■ **Brief**
Print every line below exactly. Skip the pictures.

■ **Data provided**
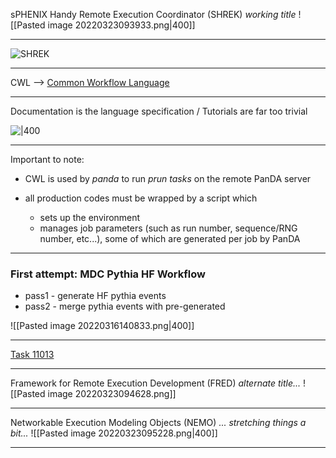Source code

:  sPHENIX Handy Remote Execution Coordinator  (SHREK) *working title*
![[Pasted image 20220323093933.png|400]]

---

![SHREK](https://lh4.googleusercontent.com/G5w4P1uwUYpU-ObA8T3fDdm27jEm66IxTQ-sHTB8_LGZQbZpQK4xGBMeMpDTHxCBIPt9_vnBkuWdjTYcaTGBhjLEMC4giqNX_YLv9d5RR6G4mJgOiw9O9e1q4l-GcA1dZMVp1Nl-) 

---

CWL --> [Common Workflow Language](https://www.commonwl.org/)

---

Documentation is the language specification / Tutorials are far too trivial

![|400](https://lh3.googleusercontent.com/ZRFfya9MXZBd8nmAErP_oei8r1uFAGE7Yxkl1dFqvNbqw3GP74_BAyxc4WXeAnbMmDuSiR28UE68p__IGIgirtB4wRdWBPOAN1-nz_UHoGuzY9pmwnRUQkOnLmk_EYXcvSX42vt7)

---

Important to note:
- CWL is used by *panda* to run *prun tasks* on the remote PanDA server

- all production codes must be wrapped by a script which 
	- sets up the environment
	- manages job parameters (such as run number, sequence/RNG number, etc...), some of which are generated per job by PanDA

---

### First attempt: MDC Pythia HF Workflow

- pass1 - generate HF pythia events
- pass2 - merge pythia events with pre-generated 

![[Pasted image 20220316140833.png|400]]

---


[Task 11013](https://panda-doma.cern.ch/task/11013/)


---

 Framework for Remote Execution Development (FRED) *alternate title...*
![[Pasted image 20220323094628.png]]

---

Networkable Execution Modeling Objects (NEMO) *... stretching things a bit...*
![[Pasted image 20220323095228.png|400]]

---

■ **Task result**
Source code

:  sPHENIX Handy Remote Execution Coordinator  (SHREK) *working title*
![[Pasted image 20220323093933.png|400]]

---

![SHREK](https://lh4.googleusercontent.com/G5w4P1uwUYpU-ObA8T3fDdm27jEm66IxTQ-sHTB8_LGZQbZpQK4xGBMeMpDTHxCBIPt9_vnBkuWdjTYcaTGBhjLEMC4giqNX_YLv9d5RR6G4mJgOiw9O9e1q4l-GcA1dZMVp1Nl-) 

---

CWL --> [Common Workflow Language](https://www.commonwl.org/)

---

Documentation is the language specification / Tutorials are far too trivial

![|400](https://lh3.googleusercontent.com/ZRFfya9MXZBd8nmAErP_oei8r1uFAGE7Yxkl1dFqvNbqw3GP74_BAyxc4WXeAnbMmDuSiR28UE68p__IGIgirtB4wRdWBPOAN1-nz_UHoGuzY9pmwnRUQkOnLmk_EYXcvSX42vt7)

---

Important to note:
- CWL is used by *panda* to run *prun tasks* on the remote PanDA server

- all production codes must be wrapped by a script which 
	- sets up the environment
	- manages job parameters (such as run number, sequence/RNG number, etc...), some of which are generated per job by PanDA

---

### First attempt: MDC Pythia HF Workflow

- pass1 - generate HF pythia events
- pass2 - merge pythia events with pre-generated 

![[Pasted image 20220316140833.png|400]]

---


[Task 11013](https://panda-doma.cern.ch/task/11013/)


---

 Framework for Remote Execution Development (FRED) *alternate title...*
![[Pasted image 20220323094628.png]]

---

Networkable Execution Modeling Objects (NEMO) *... stretching things a bit...*
![[Pasted image 20220323095228.png|400]]

---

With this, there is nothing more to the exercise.